When it comes to range, the XC40 Recharge will arrive with a range of more than 400 kilometers | 250 miles per charge as measured on the WLTP testing cycle. Volvo lists the EPA range as more than 200 miles | 322 kilometers per charge, but using a typical scaling of EPA range being about 10% lower than WLTP range, we expect an actual EPA range of around 360 kilometers | 224 miles per charge.
The XC40 Recharge sports a 78 kWh battery, with 75 kWh of that being usable for day-to-day driving. CTO Henrik Green spoke about how Volvo has been working with battery cell suppliers for years to obtain the most sustainable battery cells, as they continue to be large contributors to the lifetime carbon footprint of battery electric vehicles.
When it comes to charging, the XC40 keeps pace with the competition with a 0-80% charging time of 7.5 hours on an 11 kW AC charger or just 40 minutes on a 150 kW DC fast charger. “It’s electric without compromise,” Green said. Admittedly, these figures are at ideal conditions as drivers will never be able to get the battery down to zero percent for a full speed charge, but you get the point. 0-80% is the window of time during which the battery can take in the most power in the least amount of time and has become the benchmark on which OEMs flaunt their vehicles’ charging performance. Such is life.
We already knew the XC40 would arrive in a dual motor configuration and this was confirmed today, with the total system boasting an output of 408 horsepower | 300 kilowatts.The real fun comes to bear when we look at the torque, with the XC40 Recharge’s motors putting out a staggering 660 N-m of torque that is sure to slam drivers back into their seats when blasting off on a 0-60 mph run.
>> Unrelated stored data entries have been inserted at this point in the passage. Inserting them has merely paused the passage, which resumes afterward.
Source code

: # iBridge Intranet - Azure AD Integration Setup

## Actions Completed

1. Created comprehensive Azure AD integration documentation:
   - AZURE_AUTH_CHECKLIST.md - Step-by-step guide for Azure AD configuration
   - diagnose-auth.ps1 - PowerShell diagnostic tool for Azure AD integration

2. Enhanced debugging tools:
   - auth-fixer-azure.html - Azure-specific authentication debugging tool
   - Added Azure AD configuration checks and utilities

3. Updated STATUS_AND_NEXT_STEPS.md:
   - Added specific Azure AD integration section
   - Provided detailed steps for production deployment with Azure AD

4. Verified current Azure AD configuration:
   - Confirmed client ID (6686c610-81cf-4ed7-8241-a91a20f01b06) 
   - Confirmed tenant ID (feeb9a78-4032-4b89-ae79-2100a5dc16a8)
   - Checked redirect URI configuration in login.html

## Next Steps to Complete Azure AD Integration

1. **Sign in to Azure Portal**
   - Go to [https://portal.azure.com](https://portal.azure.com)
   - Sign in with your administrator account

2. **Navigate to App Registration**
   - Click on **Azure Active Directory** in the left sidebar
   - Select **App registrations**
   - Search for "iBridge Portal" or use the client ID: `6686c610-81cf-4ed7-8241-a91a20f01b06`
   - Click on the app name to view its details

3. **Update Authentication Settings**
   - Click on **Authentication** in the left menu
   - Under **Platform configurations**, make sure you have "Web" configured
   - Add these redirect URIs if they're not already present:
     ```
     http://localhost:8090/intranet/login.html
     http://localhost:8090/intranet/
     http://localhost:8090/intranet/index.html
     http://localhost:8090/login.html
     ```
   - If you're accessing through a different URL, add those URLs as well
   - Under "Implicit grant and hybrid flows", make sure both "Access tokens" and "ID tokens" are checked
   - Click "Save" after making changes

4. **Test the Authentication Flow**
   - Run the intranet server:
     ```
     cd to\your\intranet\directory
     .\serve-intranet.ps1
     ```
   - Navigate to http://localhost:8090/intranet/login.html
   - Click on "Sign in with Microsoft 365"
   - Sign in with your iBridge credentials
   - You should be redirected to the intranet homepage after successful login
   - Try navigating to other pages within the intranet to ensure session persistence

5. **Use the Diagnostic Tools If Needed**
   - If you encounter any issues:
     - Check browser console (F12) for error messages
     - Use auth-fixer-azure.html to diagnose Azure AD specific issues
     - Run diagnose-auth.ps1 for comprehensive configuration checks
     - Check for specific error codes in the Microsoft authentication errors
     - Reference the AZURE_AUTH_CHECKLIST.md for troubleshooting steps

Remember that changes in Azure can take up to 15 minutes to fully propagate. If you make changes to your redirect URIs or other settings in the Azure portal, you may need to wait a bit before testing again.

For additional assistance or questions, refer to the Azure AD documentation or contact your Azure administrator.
The XC40 is no slouch, with an estimated 0-60 mph time of 4.7 seconds. That makes the XC40 one of the fastest SUVs around and is sure to help all the soccer dads and corporate moms to all their meetings on time.
Update! Volvo Cars USA president and CEO Anders Gustafsson said that he expects the XC40 Recharge to come in at under $50,000 after rebates, according to CNET. That nets out to a retail price of around $60,000 before rebates. The price puts Volvo’s first fully electric vehicle priced just under Tesla’s Model X, but higher than the price of the smaller Tesla Model Y.
A Digital Vehicle For Today’s Digital Nomads
Now that we’ve laid the foundation for the XC40 Recharge as a thoroughbred Volvo and a true electric vehicle, we can talk about the icing on the cake from Volvo. The XC40 is also taking a page out of Tesla’s book when it comes to connectivity. “It’s the first Volvo to continuously get better over time because its software is updated over the air,” Volvo CTO Henrik Green said.
That connectivity and that capability lets Volvo update the vehicle’s operating system for infotainment and the like as well as the software responsible for the vehicle’s core functions. Think autonomous capabilities being pushed over time, the evolution of infotainment, updated maps, and more.
Surprisingly, Volvo was also able to squeeze more storage space out of the XC40 Recharge than it was able to fit into the internal combustion engine (ICE) variant. That is a shocking about-face for an auto industry hell bent on sub-optimized retrofits of ICE vehicles.
Volvo was able to accomplish this by optimizing the location of the motors, batteries and power electronics, and adding a frunk where the ICE used to live. Let’s hope it is larger and more functional than some of the frunks we’ve seen that are little more than glorified shoeboxes. Either way, it’s impressive that Volvo was able to buck the trend of decreasing interior space and actually squeeze out more storage from its first EV.
The First Chapter
The XC40 Recharge represents Volvo stripping off its clothes and busting a flying squirrel into a fjord full of batteries. It is clear that electric vehicles are increasingly a part of the DNA at Volvo and that it is shaping up to be a force to be reckoned with in the world of fully electric vehicles.
I for one cannot wait for the release of the XC40, because as a soccer dad, I’m eager to have a more functional fully electric vehicle to live life with.